January 25, 2020

Pengembangan Rencana Pelaksanaan Pembelajaran IPA Kelas V Semester 1 Di SDN Warurejo Melalui Model Pembelajaran Discovery Learning

| January 25, 2020 |
HARTINI, S.Pd.SD
Guru Kelas SDN WARUREJO
Madiun Jawa Timur
MOKI, MADIUN-Paradigma dan Karakter , dua kata yang sama-sama bermakna kuat dan kokoh, dimana kita sangat sulit untuk meluluhkannya hanya dengan sekali tindakan ataupun pendapat, perubahan yang dituntut seiring perkembangan Teknologi membuat kita harus berlari untuk bisa mengejarnya, Cara pandang lama yang sudah direformasi tapi tetap saja berlaku karena sudah mendarah daging itulah yang amat sulit di lepaskan dari mindset bangsa Indonesia. Pandangan dimana jika anak pandai dalam kognitif itu merupakan kebanggaan dari orang tua, kognitif tidak menjamin keberhasilan seseoroang, berulangkali kajian ini di publikkan tetapi sebesar apapun usaha itu tetap saja tidak mampu merubah cara pandang Para Orang Tua yang mempunyai putra-putri di jenjang sekolah.

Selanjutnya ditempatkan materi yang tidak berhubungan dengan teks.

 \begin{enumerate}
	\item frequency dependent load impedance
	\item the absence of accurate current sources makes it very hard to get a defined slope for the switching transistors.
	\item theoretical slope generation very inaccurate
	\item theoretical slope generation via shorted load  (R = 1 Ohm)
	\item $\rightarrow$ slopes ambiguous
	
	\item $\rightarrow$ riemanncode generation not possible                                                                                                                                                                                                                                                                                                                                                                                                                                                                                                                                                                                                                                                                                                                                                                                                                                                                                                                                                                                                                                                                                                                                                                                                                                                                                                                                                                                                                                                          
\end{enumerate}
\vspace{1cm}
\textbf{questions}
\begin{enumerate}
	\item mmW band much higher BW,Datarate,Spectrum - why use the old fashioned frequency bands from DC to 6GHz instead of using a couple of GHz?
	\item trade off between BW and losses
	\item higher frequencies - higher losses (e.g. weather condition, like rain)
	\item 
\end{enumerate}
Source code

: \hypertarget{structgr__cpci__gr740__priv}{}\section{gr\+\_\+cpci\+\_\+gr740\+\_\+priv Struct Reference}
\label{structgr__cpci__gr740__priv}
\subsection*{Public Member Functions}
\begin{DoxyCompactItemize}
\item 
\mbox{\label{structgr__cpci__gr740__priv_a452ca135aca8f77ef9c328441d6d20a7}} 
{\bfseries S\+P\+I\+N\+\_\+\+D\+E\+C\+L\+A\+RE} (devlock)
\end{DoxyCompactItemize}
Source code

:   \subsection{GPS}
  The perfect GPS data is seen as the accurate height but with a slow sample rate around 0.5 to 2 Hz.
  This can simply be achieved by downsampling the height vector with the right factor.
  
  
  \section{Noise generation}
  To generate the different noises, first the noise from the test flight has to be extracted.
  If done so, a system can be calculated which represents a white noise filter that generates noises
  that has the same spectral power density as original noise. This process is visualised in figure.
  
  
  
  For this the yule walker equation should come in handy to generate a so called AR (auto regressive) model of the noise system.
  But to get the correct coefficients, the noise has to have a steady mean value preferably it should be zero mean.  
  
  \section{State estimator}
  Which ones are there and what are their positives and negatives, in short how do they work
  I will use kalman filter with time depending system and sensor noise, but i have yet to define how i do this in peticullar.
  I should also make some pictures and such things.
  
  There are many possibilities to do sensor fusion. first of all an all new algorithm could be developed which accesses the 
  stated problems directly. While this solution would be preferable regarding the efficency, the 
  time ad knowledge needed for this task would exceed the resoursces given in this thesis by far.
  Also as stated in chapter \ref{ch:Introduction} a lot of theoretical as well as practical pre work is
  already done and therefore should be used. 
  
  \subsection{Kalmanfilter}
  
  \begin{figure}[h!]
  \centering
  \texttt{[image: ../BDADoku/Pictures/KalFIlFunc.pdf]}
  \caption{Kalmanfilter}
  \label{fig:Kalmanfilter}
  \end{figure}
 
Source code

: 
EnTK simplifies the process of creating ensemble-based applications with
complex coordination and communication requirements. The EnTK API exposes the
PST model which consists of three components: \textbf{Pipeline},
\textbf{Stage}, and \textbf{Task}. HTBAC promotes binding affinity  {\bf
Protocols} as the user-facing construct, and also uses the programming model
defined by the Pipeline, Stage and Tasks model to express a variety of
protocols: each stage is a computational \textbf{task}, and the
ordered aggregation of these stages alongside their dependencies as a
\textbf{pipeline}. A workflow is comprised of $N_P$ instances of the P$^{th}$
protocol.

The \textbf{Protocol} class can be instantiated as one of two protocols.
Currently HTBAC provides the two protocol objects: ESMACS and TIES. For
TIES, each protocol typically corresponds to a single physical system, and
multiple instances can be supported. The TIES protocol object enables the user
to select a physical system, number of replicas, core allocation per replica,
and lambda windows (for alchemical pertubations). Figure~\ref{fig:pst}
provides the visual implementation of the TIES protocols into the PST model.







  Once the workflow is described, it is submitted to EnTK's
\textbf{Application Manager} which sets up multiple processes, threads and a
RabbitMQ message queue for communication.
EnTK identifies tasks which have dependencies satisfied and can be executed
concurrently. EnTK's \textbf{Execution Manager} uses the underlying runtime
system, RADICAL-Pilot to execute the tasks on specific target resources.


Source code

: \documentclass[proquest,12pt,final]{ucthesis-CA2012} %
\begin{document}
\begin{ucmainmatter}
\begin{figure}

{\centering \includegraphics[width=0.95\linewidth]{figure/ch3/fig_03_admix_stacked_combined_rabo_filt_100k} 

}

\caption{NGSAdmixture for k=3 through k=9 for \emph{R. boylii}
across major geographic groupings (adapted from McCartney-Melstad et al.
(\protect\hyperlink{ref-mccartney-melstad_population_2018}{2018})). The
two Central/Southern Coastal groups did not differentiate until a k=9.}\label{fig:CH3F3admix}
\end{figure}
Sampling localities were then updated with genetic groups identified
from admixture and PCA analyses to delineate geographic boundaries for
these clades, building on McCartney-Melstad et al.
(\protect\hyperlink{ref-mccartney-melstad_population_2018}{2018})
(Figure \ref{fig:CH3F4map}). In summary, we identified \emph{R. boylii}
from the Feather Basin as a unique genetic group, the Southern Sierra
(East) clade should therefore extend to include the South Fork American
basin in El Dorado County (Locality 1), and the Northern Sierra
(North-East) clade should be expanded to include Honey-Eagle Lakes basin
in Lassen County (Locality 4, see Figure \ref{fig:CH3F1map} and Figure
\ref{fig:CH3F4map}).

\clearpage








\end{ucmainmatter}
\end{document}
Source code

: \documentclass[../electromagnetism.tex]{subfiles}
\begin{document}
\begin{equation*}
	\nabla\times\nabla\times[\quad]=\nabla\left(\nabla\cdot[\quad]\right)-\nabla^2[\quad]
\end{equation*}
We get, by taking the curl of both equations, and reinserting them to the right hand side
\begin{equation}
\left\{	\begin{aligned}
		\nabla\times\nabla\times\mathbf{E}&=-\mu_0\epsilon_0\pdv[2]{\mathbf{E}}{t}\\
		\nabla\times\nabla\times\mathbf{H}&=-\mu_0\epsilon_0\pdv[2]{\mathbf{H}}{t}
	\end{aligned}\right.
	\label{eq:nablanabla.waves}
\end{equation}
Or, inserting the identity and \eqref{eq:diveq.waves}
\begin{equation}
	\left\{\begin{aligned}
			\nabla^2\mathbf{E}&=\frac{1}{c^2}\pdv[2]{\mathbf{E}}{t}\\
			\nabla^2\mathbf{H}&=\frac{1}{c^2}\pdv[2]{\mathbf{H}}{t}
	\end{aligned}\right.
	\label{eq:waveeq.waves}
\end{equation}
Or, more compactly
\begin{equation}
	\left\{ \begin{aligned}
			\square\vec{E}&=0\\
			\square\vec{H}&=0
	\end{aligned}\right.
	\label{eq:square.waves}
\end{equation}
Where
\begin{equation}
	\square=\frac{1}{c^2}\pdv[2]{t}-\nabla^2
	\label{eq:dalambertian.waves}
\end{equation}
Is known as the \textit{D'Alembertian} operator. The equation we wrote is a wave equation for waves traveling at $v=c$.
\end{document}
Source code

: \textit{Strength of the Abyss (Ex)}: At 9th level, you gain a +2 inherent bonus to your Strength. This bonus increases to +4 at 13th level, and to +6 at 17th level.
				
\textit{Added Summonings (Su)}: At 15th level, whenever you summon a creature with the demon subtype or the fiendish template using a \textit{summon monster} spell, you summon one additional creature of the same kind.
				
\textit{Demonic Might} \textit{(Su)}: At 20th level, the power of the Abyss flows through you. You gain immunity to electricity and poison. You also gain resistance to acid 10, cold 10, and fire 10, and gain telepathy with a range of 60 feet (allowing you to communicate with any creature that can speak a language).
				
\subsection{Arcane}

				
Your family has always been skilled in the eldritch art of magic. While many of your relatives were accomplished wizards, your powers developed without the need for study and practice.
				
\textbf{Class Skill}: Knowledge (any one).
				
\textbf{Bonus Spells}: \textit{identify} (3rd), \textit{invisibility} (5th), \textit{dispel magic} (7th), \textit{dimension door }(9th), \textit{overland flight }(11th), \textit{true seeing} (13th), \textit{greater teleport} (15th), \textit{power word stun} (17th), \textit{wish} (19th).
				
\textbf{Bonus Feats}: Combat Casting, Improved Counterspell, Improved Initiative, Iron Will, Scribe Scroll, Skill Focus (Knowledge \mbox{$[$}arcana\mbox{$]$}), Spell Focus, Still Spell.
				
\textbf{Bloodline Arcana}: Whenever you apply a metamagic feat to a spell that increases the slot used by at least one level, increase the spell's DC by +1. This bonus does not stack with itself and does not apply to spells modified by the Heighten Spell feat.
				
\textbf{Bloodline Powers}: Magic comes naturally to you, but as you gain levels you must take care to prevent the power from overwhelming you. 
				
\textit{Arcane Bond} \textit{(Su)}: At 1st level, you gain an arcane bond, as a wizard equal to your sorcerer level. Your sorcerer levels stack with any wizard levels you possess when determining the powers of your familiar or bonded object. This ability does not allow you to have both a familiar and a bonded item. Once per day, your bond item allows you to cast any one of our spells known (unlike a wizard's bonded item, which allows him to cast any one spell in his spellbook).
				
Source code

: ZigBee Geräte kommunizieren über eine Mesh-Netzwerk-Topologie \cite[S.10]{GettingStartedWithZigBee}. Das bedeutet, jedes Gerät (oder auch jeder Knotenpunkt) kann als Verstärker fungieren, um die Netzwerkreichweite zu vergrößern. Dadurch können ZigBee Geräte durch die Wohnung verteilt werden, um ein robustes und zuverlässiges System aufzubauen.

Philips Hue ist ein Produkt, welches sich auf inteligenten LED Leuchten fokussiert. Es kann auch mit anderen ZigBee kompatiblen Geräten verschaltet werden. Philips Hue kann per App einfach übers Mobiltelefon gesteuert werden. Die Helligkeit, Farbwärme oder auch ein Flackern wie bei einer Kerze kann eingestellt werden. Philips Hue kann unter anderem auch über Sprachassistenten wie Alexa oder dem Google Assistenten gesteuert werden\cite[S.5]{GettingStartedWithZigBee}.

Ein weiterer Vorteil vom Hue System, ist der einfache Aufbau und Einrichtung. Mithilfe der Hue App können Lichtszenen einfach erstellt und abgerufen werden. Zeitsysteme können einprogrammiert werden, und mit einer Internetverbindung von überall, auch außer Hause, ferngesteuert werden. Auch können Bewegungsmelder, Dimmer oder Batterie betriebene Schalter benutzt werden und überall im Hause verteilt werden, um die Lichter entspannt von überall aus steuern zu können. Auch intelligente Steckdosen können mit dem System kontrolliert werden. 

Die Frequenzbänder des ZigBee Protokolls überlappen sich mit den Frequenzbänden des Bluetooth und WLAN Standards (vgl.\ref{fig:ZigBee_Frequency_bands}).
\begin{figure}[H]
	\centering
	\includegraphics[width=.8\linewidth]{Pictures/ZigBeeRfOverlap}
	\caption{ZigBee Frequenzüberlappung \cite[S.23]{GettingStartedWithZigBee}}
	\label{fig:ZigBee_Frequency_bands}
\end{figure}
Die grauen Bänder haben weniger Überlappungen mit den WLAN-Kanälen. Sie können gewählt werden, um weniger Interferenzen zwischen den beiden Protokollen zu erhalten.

      Jika kita tidak mampu merubah paradigma yang ada, bagaimana karakter bangsa akan terbentuk dengan baik, yang ada karkater itu akan menjadi sebuah teori-teori yang hanya dilakukan sesaat namun tidak bisa tertanam dalam pribadi-pribadi anak didik kita, Kita memang patut iri dengan Negara jepang, bagaimana orang jepang itu punya disiplin, rasa kebangsaan dan cinta tanah air, pengetahuan yang bagus, itu karena di jepang pada anak usia dini tidak ditanamkan kognitif, melainkan ditanamkan dulu karakter mereka, saat karakter itu sudah menjadi tertanam baru kognitif, karakter lah yang menjadi dasar mereka mengimplementasi kan ilmu pengetahuan, apa yang terjadi di Indonesia berbanding terbalik dengan cara pandang di Indonesia.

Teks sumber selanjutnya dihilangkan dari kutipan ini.